Counsel may, of course, be guilty of bullying behaviour – and this should not occur. It is never appropriate to lose one’s temper with the court, or to invite a judge to ‘do as you please,’ rather than to persuade the judge as the client’s interest properly demands and supports. As Kirby P noted5 in Escobar v Spindaleri:

‘Courage and resolution on the part of counsel does not stop at an assertion of the right to conduct the case as counsel thinks best. Courage is not exhibited by inviting a trial judge to do as he pleases. It is the duty of counsel to represent his client. In that representation, it is his obligation to ensure his client’s case is presented and argued to the best of his skill and ability. In these circumstances it is not the counsel who invites the judge to do as he pleases. It is a duty of counsel to endeavour to persuade the judge to do as his client’s interests necessitate, to the extent to which those interests might lawfully be pressed.

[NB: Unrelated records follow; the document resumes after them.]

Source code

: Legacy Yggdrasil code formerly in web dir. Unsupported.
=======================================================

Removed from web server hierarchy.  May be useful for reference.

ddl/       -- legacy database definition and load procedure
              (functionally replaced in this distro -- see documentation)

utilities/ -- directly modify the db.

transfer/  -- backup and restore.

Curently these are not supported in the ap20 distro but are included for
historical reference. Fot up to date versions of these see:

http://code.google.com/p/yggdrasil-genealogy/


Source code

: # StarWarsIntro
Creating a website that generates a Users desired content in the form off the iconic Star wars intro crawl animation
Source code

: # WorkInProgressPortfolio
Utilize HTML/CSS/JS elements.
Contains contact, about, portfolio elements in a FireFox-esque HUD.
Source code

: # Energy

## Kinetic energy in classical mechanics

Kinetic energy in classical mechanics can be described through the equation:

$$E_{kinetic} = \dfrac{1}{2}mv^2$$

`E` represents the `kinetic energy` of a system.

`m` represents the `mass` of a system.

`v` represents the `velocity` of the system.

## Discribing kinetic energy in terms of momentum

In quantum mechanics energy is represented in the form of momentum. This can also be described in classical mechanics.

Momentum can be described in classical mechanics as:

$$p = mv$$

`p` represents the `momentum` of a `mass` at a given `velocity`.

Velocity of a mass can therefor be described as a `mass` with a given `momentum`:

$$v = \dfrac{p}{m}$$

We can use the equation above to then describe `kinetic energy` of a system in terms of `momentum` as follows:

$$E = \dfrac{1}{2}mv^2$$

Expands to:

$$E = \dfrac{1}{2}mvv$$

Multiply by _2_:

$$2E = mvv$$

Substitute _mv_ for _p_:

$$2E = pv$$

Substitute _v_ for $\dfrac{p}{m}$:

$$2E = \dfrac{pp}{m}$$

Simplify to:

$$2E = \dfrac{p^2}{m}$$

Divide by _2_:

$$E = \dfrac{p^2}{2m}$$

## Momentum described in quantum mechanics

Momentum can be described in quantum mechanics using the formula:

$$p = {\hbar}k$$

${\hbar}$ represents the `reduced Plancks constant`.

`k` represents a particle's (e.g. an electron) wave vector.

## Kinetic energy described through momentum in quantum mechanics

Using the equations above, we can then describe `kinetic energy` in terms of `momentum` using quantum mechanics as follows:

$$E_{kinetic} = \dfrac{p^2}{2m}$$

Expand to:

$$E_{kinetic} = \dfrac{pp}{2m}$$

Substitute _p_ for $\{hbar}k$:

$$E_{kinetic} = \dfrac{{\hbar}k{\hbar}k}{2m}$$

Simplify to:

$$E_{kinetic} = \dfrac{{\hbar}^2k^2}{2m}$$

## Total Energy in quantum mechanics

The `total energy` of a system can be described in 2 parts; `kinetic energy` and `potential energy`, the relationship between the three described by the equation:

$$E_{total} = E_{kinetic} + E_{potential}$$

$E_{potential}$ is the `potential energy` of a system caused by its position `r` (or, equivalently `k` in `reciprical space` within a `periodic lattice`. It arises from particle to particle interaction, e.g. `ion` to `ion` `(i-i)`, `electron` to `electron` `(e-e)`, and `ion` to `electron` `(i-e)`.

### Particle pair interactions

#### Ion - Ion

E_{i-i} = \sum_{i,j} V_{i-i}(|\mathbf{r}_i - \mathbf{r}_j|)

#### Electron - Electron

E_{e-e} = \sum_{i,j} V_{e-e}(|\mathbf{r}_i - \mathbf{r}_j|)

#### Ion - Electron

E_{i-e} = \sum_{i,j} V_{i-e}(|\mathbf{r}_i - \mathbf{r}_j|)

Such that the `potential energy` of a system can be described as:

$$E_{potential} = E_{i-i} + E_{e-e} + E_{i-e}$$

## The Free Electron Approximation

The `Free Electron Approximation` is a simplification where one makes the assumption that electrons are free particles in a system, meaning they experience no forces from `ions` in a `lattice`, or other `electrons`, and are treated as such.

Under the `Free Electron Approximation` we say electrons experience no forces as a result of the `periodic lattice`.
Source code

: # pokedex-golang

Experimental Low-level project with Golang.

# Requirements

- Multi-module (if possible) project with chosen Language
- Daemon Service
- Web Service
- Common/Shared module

‘As has been said, in the atmosphere of the courtroom, emotions sometimes run high. But when they are indulged at the expense of the protection of the client’s interest, they ill-become counsel whose duty is to represent those interests.’ (Emphasis supplied.)

All this is, perhaps, a counsel of perfection. Some judges are naturally atrabilious, lack a judicial temperament, and have been worn down by the daily grind of obtuse, and unhelpful, submissions. Judging is a lonely post; it is easy to become ‘hoity toity’ when one’s behaviour is on daily public display – but ‘God tempers the wind to the shorn lamb.’ BN

ENDNOTES

1 FL Wellman The Art of Cross-examination (1931 Macmillan) page 54 quoted by Ryan SC in ‘Propriety and impropriety in cross-examination’ Bar Association CPD Seminar 17 June 2008 at [31]. The entire paper repays the closest reading.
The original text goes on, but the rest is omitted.